Currently, gold producers trade at 7-12 times last 12 months earnings, below the S&P 500’s 13-14 times multiple. This discrepancy presents an opportunity for generalist investors to rotate into gold equities. The anticipated next trade is a shift from gold itself to gold equities. This influx of capital into the sector is expected to drive up the prices of larger gold producers, potentially leading to capital rotation into developers and smaller companies.

The discussion also highlighted the strong outlook for Platinum Group Metals (PGMs). The market is currently in a deficit, and increased production from assets like Ivanho’s Plat Reef project is expected to fill this gap rather than depress prices.

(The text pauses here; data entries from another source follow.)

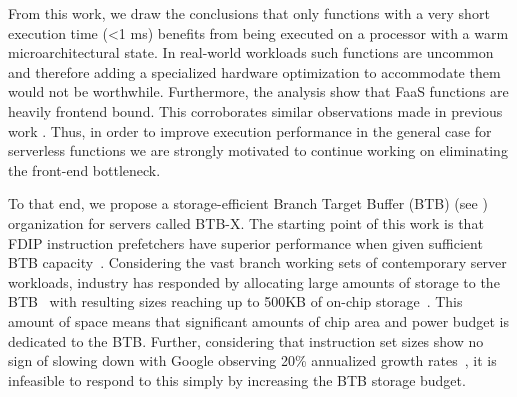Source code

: \documentclass[../main.tex]{subfiles}
\begin{document}
\begin{refsection}[main-bib]

From this work, we draw the conclusions that only functions with
a very short execution time (<1 ms) benefits from being executed on a
processor with a warm microarchitectural state. In real-world
workloads such functions are
uncommon~\cite{shahrad20_server_wild,mahgoub22_wisef} and therefore
adding a specialized hardware optimization to accommodate them would
not be worthwhile. Furthermore, the analysis show that FaaS functions
are heavily frontend bound. This corroborates similar observations made
in previous work
\cite{lukewarm_serverless,gan19_open_sourc_bench_suite_micros}. Thus,
in order to improve execution performance in the general case for
serverless functions we are strongly motivated to continue working on
eliminating the front-end bottleneck.

To that end, we propose a
storage-efficient Branch Target Buffer (BTB) (see
) organization for servers called BTB-X.
The starting point of this work is that FDIP instruction prefetchers
have superior performance when given sufficient BTB
capacity~\cite{ishii21_re_fetch_direc_instr_prefet}. Considering the
vast branch working sets of contemporary server workloads, industry
has responded by allocating large amounts of storage to the
BTB~\cite{neoverse,IBMz,zen2} with resulting sizes reaching up to
500KB of on-chip storage~\cite{exynos}. This amount of space means
that significant amounts of chip area and power budget is dedicated to
the BTB. Further, considering that instruction set sizes show no sign
of slowing down with Google observing 20\% annualized growth
rates~\cite{kanev15_profil}, it is infeasible to respond to this
simply by increasing the BTB storage budget.


\end{refsection}
\end{document}
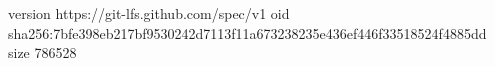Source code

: version https://git-lfs.github.com/spec/v1
oid sha256:7bfe398eb217bf9530242d7113f11a673238235e436ef446f33518524f4885dd
size 786528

IV. Company-Specific Updates & Investment Cases

  • K92 Mining: K92 Mining is delivering on its guidance, with exceptional grades (8 grams/ton) and recoveries. The company is simultaneously advancing multiple projects (Phase 2, 3, and 4 expansions), demonstrating strong execution and funded growth. Production is nearing the scale of established producer DPM, and K92 is becoming a “boring” success story – consistently meeting expectations.
  • DPM (Dundee Precious Metals): DPM is highlighted as a model of consistent performance, having hit guidance for 11 consecutive years.
  • Ivanho Electric: Ivanho Electric is positioned to become a major player in both copper and PGMs. The Plat Reef project is fully funded for Phase 2, aiming for 450,000 ounces of PGM equivalent production within 18-24 months, with a long-term goal of exceeding 1 million ounces by 2031. The company’s diversified asset base (Kamoa-Kakula copper mine, Kipushi zinc mine, Plat Reef PGM project) and Robert Friedland’s leadership are seen as key strengths. The PGM equivalence calculation sums the ounces of each metal, rather than weighting by price.
  • Arizona Sonorin: Arizona Sonorin is negotiating to terminate a joint venture agreement with Newton (a Rio Tinto subsidiary) regarding the Cactus project. This is viewed as a critical step to remove an encumbrance that could hinder a potential acquisition of the company. The company has been actively unencumbering the project to increase its attractiveness to potential buyers.

V. Notable Quotes

  • Derek First (Executive Chairman): “You’re only as good as your last pick, Sam.” – Emphasizing the need for continued diligence and strong investment decisions.
  • Sam Plesz (President, CEO, & CIO): “They’re [K92 Mining] disclosure is starting to border on boring. It’s not because they’re doing anything wrong. It’s because they just hit right.” – Highlighting the consistent and predictable performance of K92 Mining.
  • Sam Plesz (President, CEO, & CIO): “Ivanho has the greatest upside on the market this year.” – Expressing strong confidence in Ivanho Electric’s potential.

VI. Conclusion

The All Resource Capital team expressed strong optimism regarding the outlook for the commodity sector, particularly gold and PGMs. The combination of favorable macroeconomic conditions, strong company performance, and the potential for increased M&A activity creates a compelling investment environment. The company is focused on identifying and investing in companies with funded growth opportunities, strong execution, and the potential for significant value creation. The emphasis is on companies that are consistently delivering on their promises and generating substantial cash flow.